Estados Unidos, Cuba, Inglaterra, Uzbequistão e Brasil têm propostas distintas para a cybersegurança. O Brasil quer assegurar que os direitos off line, inclusive o de privacidade, deverão ser os mesmos que on line. O grupo liderado pelo Brasil vai tentar uma proposta consensual.

Depois das eleições dos novos dirigentes da União Internacional de Telecomunicações (com a escolha de Houlin Zhao para a Secretaria- Executiva), a  19º Conferência Plenipotenciária começa a debater os principais temas que nortearão a atuação da entidade nos próximos anos. E a cybersegurança já se transformou em um dos temas mais acirrados da reunião. O Brasil foi eleito para  presidir uma comissão ad hoc que buscará  o consenso neste tema, visto que as primeiras reuniões foram marcadas posições bem distintas e os países não conseguiram fechar um acordo.

Além de Estados Unidos, Cuba, Inglaterra, Argélia, o Brasil também apresentou sugestões de mudanças no atual documento da UIT sobre este tema. E o país defende que fique estabelecido que “os mesmos direitos que as pessoas têm off line devem também ser protegidos on line, incluído o direito à privacidade”.

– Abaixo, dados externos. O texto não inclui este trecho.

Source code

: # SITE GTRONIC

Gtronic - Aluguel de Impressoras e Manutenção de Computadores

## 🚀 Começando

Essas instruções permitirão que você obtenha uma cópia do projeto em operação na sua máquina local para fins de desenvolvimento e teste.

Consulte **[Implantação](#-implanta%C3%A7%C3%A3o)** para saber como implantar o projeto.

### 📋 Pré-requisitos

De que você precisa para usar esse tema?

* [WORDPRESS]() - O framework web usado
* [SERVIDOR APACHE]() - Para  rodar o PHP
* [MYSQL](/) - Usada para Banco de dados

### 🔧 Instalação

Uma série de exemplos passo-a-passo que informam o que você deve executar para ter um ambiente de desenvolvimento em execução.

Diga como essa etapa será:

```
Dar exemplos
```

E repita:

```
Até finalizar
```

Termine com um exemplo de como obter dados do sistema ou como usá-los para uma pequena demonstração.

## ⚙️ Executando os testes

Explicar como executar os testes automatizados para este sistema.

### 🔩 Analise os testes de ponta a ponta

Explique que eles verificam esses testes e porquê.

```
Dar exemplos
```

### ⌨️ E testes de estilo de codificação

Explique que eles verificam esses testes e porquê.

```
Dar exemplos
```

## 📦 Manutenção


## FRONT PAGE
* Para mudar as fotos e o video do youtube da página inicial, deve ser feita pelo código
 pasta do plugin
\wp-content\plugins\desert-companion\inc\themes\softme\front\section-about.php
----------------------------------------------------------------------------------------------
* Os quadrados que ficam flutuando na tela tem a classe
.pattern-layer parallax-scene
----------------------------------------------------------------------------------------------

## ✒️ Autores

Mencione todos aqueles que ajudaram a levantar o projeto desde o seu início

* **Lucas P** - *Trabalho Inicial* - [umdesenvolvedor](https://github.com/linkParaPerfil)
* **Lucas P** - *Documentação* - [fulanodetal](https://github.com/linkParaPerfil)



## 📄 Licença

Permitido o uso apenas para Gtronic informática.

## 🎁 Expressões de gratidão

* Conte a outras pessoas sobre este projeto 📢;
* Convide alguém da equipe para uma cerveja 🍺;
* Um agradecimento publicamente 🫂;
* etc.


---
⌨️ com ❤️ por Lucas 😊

Já Cuba propõe que a resolução da UIT enumere as diferentes formas de ameaças que podem surgir pelo uso das tecnologias de Informação e Comunicações (ICT), que “poderão gerar sérias consequências, inclusive uso ilegal por parte dos indivíduos, organizações e Estados os uso de sistemas de computadores para atacar terceiros países”.

Estados Unidos e Inglaterra não querem que qualquer citação sobre possíveis ataques de países ou pessoas por computador seja expressa no documento final . O consenso a ser buscado pelo grupo liderado pelo Brasil será um dos maiores desafios desta Conferência.